OVIEDO 15 Dic. (EUROPA PRESS) -

Investigadores del Consejo Superior de Investigaciones Científicas (CSIC) han puesto en marcha un proyecto que abre la puerta a una nueva generación de tecnologías cuánticas mediante el uso de Inteligencia Artificial (IA) y aprendizaje automático aplicados a átomos fríos, conocidos como átomos de Rydberg.

El proyecto, financiado con cerca de 2 millones de euros por el Ministerio de Ciencia, Innovación y Universidades, está liderado por el Centro de Investigación en Nanomateriales y Nanotecnología (CINN, CSIC-Uniovi-Principado) y cuenta con la participación del Instituto de Ciencia de Materiales de Madrid (ICMM), el Instituto de Nanociencia y Materiales de Aragón (INMA, CSIC-Unizar) y el Computer Vision Center (CVC).

Bajo el título 'Aprendizaje Automático en Simulaciones Cuánticas con átomos de Rydberg', la iniciativa combina computación cuántica e inteligencia artificial para desarrollar una plataforma en la que hardware y algoritmos trabajen de forma conjunta con el objetivo de resolver problemas complejos de manera más eficiente que los ordenadores clásicos.

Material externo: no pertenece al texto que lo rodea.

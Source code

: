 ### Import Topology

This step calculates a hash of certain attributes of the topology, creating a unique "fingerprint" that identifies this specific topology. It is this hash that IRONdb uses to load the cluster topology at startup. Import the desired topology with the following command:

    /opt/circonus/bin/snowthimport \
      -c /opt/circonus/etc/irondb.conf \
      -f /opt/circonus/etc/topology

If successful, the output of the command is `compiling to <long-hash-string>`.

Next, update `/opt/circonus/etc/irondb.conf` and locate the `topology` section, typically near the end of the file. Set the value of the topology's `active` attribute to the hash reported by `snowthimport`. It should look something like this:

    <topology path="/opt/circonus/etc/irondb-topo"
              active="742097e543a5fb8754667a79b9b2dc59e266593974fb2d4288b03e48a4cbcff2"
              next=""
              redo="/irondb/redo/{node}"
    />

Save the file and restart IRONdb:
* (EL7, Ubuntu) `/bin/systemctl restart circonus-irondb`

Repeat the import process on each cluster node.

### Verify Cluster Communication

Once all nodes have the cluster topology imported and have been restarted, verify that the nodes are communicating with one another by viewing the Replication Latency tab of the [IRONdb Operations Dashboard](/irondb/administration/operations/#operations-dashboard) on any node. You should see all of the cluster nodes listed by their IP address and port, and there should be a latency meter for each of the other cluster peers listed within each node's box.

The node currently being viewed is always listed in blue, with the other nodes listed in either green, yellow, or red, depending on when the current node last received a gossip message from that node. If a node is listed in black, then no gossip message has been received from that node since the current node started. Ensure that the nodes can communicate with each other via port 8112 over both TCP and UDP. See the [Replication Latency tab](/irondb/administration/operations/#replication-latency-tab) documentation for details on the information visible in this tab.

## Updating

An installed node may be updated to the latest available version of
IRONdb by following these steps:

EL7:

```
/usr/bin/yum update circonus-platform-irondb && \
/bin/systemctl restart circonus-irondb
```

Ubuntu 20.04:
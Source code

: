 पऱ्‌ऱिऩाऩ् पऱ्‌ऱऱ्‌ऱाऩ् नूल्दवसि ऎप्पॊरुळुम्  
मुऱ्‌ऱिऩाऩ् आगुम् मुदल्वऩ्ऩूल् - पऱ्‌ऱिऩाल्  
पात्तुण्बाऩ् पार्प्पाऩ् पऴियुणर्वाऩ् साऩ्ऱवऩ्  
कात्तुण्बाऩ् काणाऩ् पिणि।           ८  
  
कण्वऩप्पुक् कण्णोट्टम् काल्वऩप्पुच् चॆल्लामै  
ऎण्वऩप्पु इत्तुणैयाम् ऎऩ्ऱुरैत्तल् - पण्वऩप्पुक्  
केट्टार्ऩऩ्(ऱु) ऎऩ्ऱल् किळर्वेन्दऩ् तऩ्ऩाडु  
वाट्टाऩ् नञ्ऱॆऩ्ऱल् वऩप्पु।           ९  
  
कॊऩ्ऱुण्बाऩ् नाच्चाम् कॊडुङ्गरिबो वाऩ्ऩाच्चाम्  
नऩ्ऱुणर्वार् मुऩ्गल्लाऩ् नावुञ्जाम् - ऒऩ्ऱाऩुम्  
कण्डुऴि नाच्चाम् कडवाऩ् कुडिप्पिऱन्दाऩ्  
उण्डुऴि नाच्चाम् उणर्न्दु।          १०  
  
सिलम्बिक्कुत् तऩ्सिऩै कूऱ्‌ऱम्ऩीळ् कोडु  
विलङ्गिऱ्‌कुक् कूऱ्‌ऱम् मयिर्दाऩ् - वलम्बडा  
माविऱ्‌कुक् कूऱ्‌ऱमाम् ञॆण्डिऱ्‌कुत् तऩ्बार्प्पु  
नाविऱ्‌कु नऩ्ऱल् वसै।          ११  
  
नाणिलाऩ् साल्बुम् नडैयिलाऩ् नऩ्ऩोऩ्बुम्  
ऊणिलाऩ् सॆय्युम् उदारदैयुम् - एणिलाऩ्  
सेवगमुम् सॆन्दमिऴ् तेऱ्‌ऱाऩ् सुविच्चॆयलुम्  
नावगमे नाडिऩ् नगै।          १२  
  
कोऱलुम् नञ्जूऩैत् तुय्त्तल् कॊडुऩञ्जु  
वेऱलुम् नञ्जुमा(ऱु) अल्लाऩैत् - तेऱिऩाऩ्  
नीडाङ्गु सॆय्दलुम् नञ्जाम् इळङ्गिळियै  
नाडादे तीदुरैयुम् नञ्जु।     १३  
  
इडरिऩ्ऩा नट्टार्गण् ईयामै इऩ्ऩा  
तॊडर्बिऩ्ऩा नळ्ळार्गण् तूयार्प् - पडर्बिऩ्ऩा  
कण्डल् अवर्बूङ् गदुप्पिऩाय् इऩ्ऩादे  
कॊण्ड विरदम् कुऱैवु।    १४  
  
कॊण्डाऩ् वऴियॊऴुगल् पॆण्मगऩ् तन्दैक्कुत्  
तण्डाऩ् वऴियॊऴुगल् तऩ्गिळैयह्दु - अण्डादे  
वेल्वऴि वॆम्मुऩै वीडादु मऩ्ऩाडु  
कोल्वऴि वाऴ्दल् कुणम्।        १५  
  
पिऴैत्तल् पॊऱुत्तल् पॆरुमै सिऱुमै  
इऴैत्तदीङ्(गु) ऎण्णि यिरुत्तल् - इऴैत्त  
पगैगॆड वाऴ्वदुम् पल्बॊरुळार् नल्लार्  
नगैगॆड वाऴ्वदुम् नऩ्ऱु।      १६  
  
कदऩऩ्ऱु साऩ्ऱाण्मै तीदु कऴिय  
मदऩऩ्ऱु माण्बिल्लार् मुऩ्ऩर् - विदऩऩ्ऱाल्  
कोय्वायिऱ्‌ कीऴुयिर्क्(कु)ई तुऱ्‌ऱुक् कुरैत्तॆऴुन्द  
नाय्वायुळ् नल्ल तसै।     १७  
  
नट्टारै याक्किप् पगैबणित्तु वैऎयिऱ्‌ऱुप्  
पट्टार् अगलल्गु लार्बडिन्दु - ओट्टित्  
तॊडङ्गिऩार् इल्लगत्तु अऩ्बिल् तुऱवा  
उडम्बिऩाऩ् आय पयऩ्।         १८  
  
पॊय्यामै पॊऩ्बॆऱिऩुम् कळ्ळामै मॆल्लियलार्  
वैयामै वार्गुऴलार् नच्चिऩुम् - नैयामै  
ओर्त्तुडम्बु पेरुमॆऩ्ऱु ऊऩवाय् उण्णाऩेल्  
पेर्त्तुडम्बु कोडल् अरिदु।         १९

Según ha explicado el coordinador del proyecto, el investigador del CSIC en el CINN Miguel Pruneda, la propuesta se basa en el uso de átomos de Rydberg, una plataforma prometedora para la computación cuántica por sus fuertes interacciones y largos tiempos de coherencia, aunque con importantes retos de control que podrán abordarse mediante técnicas de machine learning.

Los investigadores destacan el carácter disruptivo del proyecto, que permitirá mejorar tanto el diseño experimental como la comprensión teórica de sistemas cuánticos complejos, así como desarrollar nuevos algoritmos cuánticos optimizados para esta tecnología.

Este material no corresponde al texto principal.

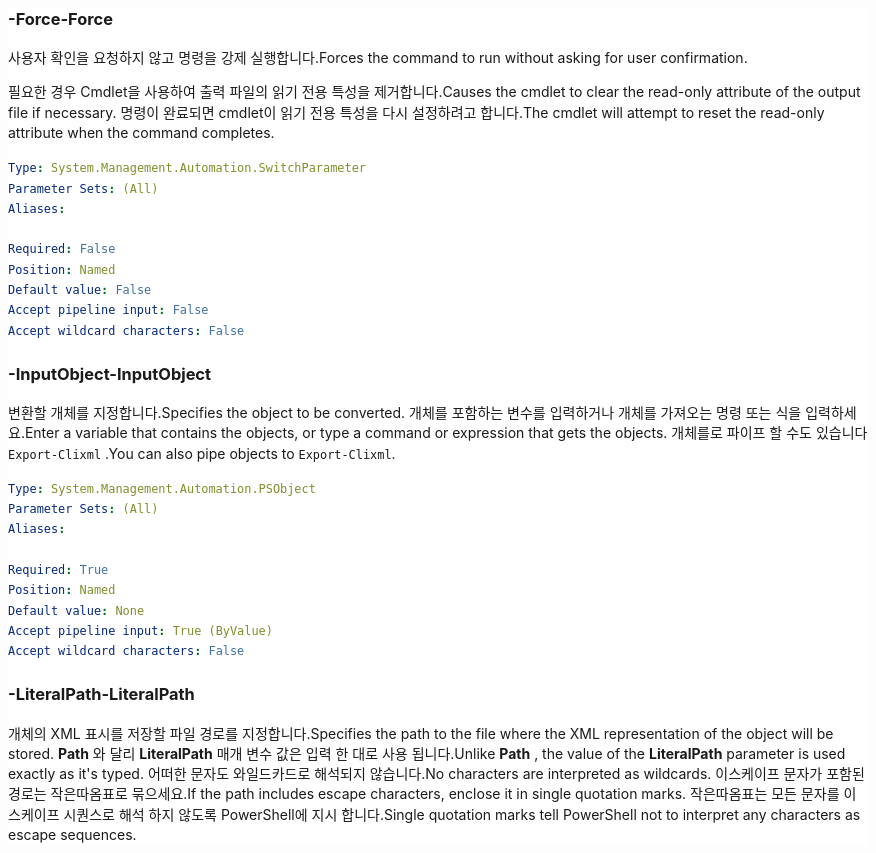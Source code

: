 ### <span data-ttu-id="ab624-162">-Force</span><span class="sxs-lookup"><span data-stu-id="ab624-162">-Force</span></span>

<span data-ttu-id="ab624-163">사용자 확인을 요청하지 않고 명령을 강제 실행합니다.</span><span class="sxs-lookup"><span data-stu-id="ab624-163">Forces the command to run without asking for user confirmation.</span></span>

<span data-ttu-id="ab624-164">필요한 경우 Cmdlet을 사용하여 출력 파일의 읽기 전용 특성을 제거합니다.</span><span class="sxs-lookup"><span data-stu-id="ab624-164">Causes the cmdlet to clear the read-only attribute of the output file if necessary.</span></span> <span data-ttu-id="ab624-165">명령이 완료되면 cmdlet이 읽기 전용 특성을 다시 설정하려고 합니다.</span><span class="sxs-lookup"><span data-stu-id="ab624-165">The cmdlet will attempt to reset the read-only attribute when the command completes.</span></span>

```yaml
Type: System.Management.Automation.SwitchParameter
Parameter Sets: (All)
Aliases:

Required: False
Position: Named
Default value: False
Accept pipeline input: False
Accept wildcard characters: False
```

### <span data-ttu-id="ab624-166">-InputObject</span><span class="sxs-lookup"><span data-stu-id="ab624-166">-InputObject</span></span>

<span data-ttu-id="ab624-167">변환할 개체를 지정합니다.</span><span class="sxs-lookup"><span data-stu-id="ab624-167">Specifies the object to be converted.</span></span> <span data-ttu-id="ab624-168">개체를 포함하는 변수를 입력하거나 개체를 가져오는 명령 또는 식을 입력하세요.</span><span class="sxs-lookup"><span data-stu-id="ab624-168">Enter a variable that contains the objects, or type a command or expression that gets the objects.</span></span> <span data-ttu-id="ab624-169">개체를로 파이프 할 수도 있습니다 `Export-Clixml` .</span><span class="sxs-lookup"><span data-stu-id="ab624-169">You can also pipe objects to `Export-Clixml`.</span></span>

```yaml
Type: System.Management.Automation.PSObject
Parameter Sets: (All)
Aliases:

Required: True
Position: Named
Default value: None
Accept pipeline input: True (ByValue)
Accept wildcard characters: False
```

### <span data-ttu-id="ab624-170">-LiteralPath</span><span class="sxs-lookup"><span data-stu-id="ab624-170">-LiteralPath</span></span>

<span data-ttu-id="ab624-171">개체의 XML 표시를 저장할 파일 경로를 지정합니다.</span><span class="sxs-lookup"><span data-stu-id="ab624-171">Specifies the path to the file where the XML representation of the object will be stored.</span></span> <span data-ttu-id="ab624-172">**Path** 와 달리 **LiteralPath** 매개 변수 값은 입력 한 대로 사용 됩니다.</span><span class="sxs-lookup"><span data-stu-id="ab624-172">Unlike **Path** , the value of the **LiteralPath** parameter is used exactly as it's typed.</span></span> <span data-ttu-id="ab624-173">어떠한 문자도 와일드카드로 해석되지 않습니다.</span><span class="sxs-lookup"><span data-stu-id="ab624-173">No characters are interpreted as wildcards.</span></span> <span data-ttu-id="ab624-174">이스케이프 문자가 포함된 경로는 작은따옴표로 묶으세요.</span><span class="sxs-lookup"><span data-stu-id="ab624-174">If the path includes escape characters, enclose it in single quotation marks.</span></span> <span data-ttu-id="ab624-175">작은따옴표는 모든 문자를 이스케이프 시퀀스로 해석 하지 않도록 PowerShell에 지시 합니다.</span><span class="sxs-lookup"><span data-stu-id="ab624-175">Single quotation marks tell PowerShell not to interpret any characters as escape sequences.</span></span>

El trabajo se estructura en varios nodos interconectados. El CINN actuará como eje experimental, el INMA se centrará en el uso de redes neuronales para simular sistemas cuánticos de muchos cuerpos, el ICMM desarrollará algoritmos cuánticos de optimización y el CVC aportará su experiencia en aprendizaje automático clásico y cuántico.

Además, los resultados podrían tener aplicaciones en otros ámbitos como la química cuántica, la optimización de redes de telecomunicaciones o la estabilidad de la red eléctrica, contribuyendo al desarrollo de soluciones robustas con impacto más allá de la computación cuántica.